Filter these entries down to the lines that hold the word "have", and show each of them.

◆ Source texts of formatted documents
☆ ☆ ☆ ☆ ☆ ☆ ☆

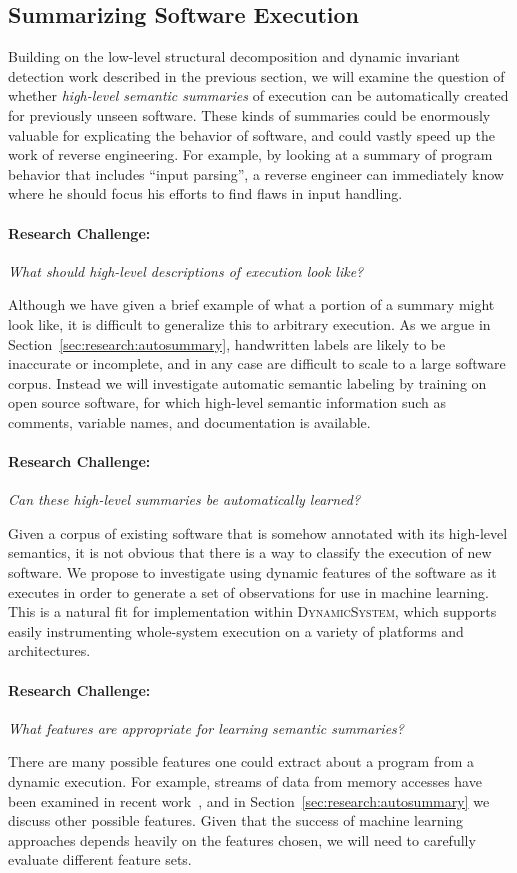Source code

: \documentclass[letterpaper,twoside,11pt,headings=small]{scrartcl}
\newcommand{\dynamicsys}{\textsc{DynamicSystem}\xspace}
\newcommand{\challenge}[1]{\paragraph{Research Challenge:} \emph{#1}}
\begin{document}
\subsection{Summarizing Software Execution}
\label{sec:overview:autosummary}

Building on the low-level structural decomposition and dynamic invariant
detection work described in the previous section, we will examine the question
of whether \emph{high-level semantic summaries} of execution can be
automatically created for previously unseen software. These kinds of summaries
could be enormously valuable for explicating the behavior of software, and
could vastly speed up the work of reverse engineering. For example, by looking
at a summary of program behavior that includes ``input parsing'', a reverse
engineer can immediately know where he should focus his efforts to find flaws
in input handling.

\challenge{What should high-level descriptions of execution look like?}

Although we have given a brief example of what a portion of a summary might
look like, it is difficult to generalize this to arbitrary execution. As we
argue in Section~\ref{sec:research:autosummary}, handwritten labels are likely
to be inaccurate or incomplete, and in any case are difficult to scale to
a large software corpus. Instead we will investigate automatic semantic
labeling by training on open source software, for which high-level semantic
information such as comments, variable names, and documentation is available.

\challenge{Can these high-level summaries be automatically learned?}

Given a corpus of existing software that is somehow annotated with its
high-level semantics, it is not obvious that there is a way to classify the
execution of new software. We propose to investigate using dynamic features of
the software as it executes in order to generate a set of observations for use
in machine learning. This is a natural fit for implementation within
\dynamicsys, which supports easily instrumenting whole-system execution on a
variety of platforms and architectures.

\challenge{What features are appropriate for learning semantic summaries?}

There are many possible features one could extract about a program from a
dynamic execution. For example, streams of data from memory accesses have
been examined in recent work~\cite{dolangavitt:2013:tzb}, and in
Section~\ref{sec:research:autosummary} we discuss other possible features.
Given that the success of machine learning approaches depends heavily on the
features chosen, we will need to carefully evaluate different feature sets.
\end{document}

☆ ☆ ☆ ☆ ☆ ☆ ☆

◆ Result for this exercise
Although we have given a brief example of what a portion of a summary might
dynamic execution. For example, streams of data from memory accesses have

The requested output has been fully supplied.